La Suède est tout sauf un pays où les putes ne sont pas pénalisées. C’est un pays prohibitionniste qui refuse de reconnaitre les droits humains des travailleurs du sexe car comment reconnaitre des droits à des personnes qui sont censées ne plus devoir exister? C’est exactement ce que l’une d’entre nous s’est vu répondre quand elle a demandé quel sera l’impact sur les revenus des putes si nous avons moins de clients suite à la pénalisation. Une personne de la salle lui a dit : « Mais il n’y aura plus de putes ».

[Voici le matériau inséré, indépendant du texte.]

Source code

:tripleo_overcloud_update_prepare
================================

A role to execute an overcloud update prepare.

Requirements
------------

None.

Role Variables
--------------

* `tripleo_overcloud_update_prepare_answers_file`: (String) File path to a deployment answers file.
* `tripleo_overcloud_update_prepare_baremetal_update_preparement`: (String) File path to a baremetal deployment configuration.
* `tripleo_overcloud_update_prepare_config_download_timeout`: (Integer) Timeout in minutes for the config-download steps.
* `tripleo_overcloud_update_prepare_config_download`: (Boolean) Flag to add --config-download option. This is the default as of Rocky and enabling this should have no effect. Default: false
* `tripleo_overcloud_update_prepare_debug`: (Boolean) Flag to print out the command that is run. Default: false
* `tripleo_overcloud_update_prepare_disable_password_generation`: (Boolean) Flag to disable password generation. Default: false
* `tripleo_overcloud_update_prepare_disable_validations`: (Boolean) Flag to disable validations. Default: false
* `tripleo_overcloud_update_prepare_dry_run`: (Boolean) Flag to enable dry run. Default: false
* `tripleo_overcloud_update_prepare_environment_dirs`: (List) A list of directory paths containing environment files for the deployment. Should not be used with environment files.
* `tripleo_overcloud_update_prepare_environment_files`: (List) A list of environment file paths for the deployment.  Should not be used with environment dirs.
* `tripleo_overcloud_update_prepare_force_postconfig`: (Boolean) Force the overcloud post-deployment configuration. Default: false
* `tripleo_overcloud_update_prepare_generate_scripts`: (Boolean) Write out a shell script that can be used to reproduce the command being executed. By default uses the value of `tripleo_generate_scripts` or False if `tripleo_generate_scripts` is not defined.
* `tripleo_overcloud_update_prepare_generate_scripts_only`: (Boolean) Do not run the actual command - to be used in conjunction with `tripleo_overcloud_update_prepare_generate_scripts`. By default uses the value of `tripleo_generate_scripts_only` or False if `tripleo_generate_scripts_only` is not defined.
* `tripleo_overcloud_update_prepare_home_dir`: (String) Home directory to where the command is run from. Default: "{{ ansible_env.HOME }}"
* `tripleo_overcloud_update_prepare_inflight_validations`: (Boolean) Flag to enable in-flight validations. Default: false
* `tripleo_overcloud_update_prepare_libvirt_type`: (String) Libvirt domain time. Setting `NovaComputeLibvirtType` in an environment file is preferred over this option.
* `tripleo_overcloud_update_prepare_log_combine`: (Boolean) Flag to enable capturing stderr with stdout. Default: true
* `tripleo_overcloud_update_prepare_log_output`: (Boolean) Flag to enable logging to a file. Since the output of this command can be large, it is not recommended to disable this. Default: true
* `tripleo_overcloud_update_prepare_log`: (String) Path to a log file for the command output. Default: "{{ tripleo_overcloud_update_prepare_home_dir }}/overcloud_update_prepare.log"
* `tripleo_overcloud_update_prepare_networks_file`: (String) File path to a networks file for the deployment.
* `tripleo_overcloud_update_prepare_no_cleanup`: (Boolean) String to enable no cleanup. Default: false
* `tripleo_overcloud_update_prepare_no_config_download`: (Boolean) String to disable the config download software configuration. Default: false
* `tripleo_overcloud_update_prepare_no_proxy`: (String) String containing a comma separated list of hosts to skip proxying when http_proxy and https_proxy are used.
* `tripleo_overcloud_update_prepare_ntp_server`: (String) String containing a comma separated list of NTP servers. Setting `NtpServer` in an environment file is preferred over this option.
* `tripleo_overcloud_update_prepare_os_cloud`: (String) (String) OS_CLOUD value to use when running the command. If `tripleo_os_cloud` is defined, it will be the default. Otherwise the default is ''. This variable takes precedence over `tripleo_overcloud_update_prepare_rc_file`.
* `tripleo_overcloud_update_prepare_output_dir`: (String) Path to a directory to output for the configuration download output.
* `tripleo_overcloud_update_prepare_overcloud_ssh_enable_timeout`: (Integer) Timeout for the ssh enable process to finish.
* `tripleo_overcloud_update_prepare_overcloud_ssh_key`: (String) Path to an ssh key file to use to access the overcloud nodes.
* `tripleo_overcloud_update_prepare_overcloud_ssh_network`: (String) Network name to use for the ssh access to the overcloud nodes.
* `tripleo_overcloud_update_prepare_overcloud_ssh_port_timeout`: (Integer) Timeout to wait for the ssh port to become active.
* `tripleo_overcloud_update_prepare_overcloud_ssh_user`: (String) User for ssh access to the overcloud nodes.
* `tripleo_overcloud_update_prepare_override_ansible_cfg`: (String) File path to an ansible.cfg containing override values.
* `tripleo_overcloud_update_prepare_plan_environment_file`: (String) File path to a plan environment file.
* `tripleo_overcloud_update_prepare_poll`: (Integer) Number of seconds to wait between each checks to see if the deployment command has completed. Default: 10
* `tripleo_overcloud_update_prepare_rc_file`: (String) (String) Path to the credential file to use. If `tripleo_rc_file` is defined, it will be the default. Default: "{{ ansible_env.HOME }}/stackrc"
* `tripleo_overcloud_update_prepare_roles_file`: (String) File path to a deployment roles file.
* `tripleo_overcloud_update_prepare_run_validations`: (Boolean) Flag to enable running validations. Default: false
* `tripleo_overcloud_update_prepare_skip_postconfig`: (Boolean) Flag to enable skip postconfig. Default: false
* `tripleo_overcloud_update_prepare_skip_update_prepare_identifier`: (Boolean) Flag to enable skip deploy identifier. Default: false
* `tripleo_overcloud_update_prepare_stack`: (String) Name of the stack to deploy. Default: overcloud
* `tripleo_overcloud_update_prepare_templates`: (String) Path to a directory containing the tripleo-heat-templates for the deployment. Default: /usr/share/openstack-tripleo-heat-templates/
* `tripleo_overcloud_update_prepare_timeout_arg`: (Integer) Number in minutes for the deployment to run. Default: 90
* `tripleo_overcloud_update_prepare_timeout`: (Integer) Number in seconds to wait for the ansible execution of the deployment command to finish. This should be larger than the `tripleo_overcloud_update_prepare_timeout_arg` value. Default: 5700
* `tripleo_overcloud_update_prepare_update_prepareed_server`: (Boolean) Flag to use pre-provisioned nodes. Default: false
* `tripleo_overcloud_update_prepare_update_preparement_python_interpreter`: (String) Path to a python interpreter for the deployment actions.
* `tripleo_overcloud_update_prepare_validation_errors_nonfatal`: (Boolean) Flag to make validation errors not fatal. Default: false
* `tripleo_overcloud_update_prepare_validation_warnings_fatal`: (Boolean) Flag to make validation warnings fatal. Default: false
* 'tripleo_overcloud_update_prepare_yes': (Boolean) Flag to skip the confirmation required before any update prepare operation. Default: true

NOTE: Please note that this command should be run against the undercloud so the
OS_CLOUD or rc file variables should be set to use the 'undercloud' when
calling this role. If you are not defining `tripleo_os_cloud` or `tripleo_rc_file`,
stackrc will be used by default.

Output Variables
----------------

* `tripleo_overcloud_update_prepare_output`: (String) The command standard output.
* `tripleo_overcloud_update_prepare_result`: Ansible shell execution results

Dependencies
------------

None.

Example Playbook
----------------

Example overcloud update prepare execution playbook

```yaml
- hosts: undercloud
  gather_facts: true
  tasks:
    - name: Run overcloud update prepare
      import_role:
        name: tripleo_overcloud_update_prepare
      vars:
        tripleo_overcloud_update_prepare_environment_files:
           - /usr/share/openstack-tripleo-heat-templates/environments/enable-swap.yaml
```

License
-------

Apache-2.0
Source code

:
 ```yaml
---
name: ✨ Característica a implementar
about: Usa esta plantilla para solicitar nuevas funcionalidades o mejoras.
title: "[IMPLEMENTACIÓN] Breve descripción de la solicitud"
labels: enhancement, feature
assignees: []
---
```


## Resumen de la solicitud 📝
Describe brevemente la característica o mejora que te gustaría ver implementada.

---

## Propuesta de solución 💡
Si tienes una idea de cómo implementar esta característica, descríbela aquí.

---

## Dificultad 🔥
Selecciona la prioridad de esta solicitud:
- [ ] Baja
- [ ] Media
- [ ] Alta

CDH a même cité l’Inde où les prostituées seraient soit disant organisées sur des positions abolitionnistes alors que le syndicat Durbar avec plus de 60.000 membres revendiquent la décriminalisation du travail sexuel, la reconnaissance du travail sexuel comme un travail et l’autodétermination des travailleurs du sexe comme toutes les organisations de travailleurs du sexe à travers le monde qui se sont développées depuis les années 1970.
Au delà des chiffres, CDH nous énonce les principes d’OLF qui seraient en contradiction avec la prostitution : la dignité humaine, le refus de la marchandisation du corps et le féminisme. Pour nous, ces principes ne sont que des formules toutes faites. Nous concevons notre dignité humaine autrement et si nous comprenons que l’usage de son corps et de sa sexualité et son rapport à l’intime peuvent avoir des significations différentes selon les individus, nous considérons que cela devrait nous regarder nous-mêmes en priorité selon cet autre principe féministe qu’est la libre disposition de son corps.

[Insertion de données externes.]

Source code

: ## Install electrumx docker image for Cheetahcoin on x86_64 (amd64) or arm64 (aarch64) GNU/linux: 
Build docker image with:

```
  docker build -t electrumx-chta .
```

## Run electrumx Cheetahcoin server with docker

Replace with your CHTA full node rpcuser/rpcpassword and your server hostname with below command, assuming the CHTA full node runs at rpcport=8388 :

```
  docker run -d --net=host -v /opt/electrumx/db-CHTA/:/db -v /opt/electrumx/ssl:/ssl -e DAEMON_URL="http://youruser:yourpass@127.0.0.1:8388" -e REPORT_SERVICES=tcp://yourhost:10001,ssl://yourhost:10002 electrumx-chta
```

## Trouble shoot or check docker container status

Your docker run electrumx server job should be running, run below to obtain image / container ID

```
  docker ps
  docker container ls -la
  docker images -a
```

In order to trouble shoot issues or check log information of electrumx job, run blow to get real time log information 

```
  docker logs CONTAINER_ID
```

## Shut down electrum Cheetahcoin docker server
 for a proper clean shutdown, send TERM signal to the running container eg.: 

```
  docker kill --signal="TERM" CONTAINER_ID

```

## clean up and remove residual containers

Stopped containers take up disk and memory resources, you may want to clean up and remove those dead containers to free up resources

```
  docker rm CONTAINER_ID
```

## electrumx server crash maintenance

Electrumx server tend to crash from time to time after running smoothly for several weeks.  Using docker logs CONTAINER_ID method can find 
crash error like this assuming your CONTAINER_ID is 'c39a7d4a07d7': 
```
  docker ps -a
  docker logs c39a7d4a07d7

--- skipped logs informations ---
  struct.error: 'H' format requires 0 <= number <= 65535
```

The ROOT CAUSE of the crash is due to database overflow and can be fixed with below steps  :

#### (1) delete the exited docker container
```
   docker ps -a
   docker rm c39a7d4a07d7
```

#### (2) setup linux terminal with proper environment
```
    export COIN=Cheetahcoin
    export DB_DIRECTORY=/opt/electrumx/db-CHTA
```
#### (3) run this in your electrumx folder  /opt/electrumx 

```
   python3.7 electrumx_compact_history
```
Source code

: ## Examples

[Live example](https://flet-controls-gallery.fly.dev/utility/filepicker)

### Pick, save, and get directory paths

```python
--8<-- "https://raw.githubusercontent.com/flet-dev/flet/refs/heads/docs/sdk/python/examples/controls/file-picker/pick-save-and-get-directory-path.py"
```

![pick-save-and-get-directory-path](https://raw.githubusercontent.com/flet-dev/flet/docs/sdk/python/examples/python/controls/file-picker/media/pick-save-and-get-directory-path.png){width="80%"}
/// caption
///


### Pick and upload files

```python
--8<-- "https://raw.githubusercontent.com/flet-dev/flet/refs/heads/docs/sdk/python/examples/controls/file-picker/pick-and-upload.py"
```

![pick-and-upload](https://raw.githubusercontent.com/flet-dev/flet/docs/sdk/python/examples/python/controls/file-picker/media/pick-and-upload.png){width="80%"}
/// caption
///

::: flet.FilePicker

Quelque soit le travail que nous faisons, notre corps est toujours marchandé et mis à disposition du capital. Le consentement au travail n’est pas le désir de travail. En ce sens, nous sommes d’accord avec CDH pour dire que le travail n’est pas la liberté. Pourtant, personne ne préconise de criminaliser le travail ou de refuser des droits aux travailleurs afin de dénoncer les horreurs du travail que sont l’exploitation et les violences car tout le monde comprend bien que la prohibition empirerait ces problèmes au lieu de les résoudre.
OLF a pour principe que la sexualité doit se dérouler dans la réciprocité du désir et prend le risque de mettre en parallèle l’absence de désir avec l’absence de consentement. Nous pensons que cela créerait un précédent dangereux car depuis la dépénalisation de l’homosexualité en 1981, l’Etat cesse d’intervenir dans la sexualité entre adultes consentants. La pénalisation de nos clients serait ainsi un retour en arrière et impliquerait que tels des mineurs de moins de 15 ans nous ne serions pas capables d’exprimer notre consentement éclairé.
Cette infantilisation, cette réduction au statut de mineurs, c’est exactement ce dont les femmes ont souffert quand leur était déniée l’égalité des droits. C’est parce qu’on estimait qu’elles ne pouvaient exprimer leur propre volonté et qu’elles étaient trop influençables hier par l’Eglise, aujourd’hui par des proxénètes, que le droit de vote était refusé ou le racolage pénalisé. Quand CDH dit que la prostitution renvoie le message que les femmes seraient sexuellement à disposition des besoins irrépressibles des hommes, c’est encore renforcer cette vision paternaliste que les travailleuses du sexe ne seraient pas capables de dire non, et se verraient imposer par l’argent la volonté de leur client.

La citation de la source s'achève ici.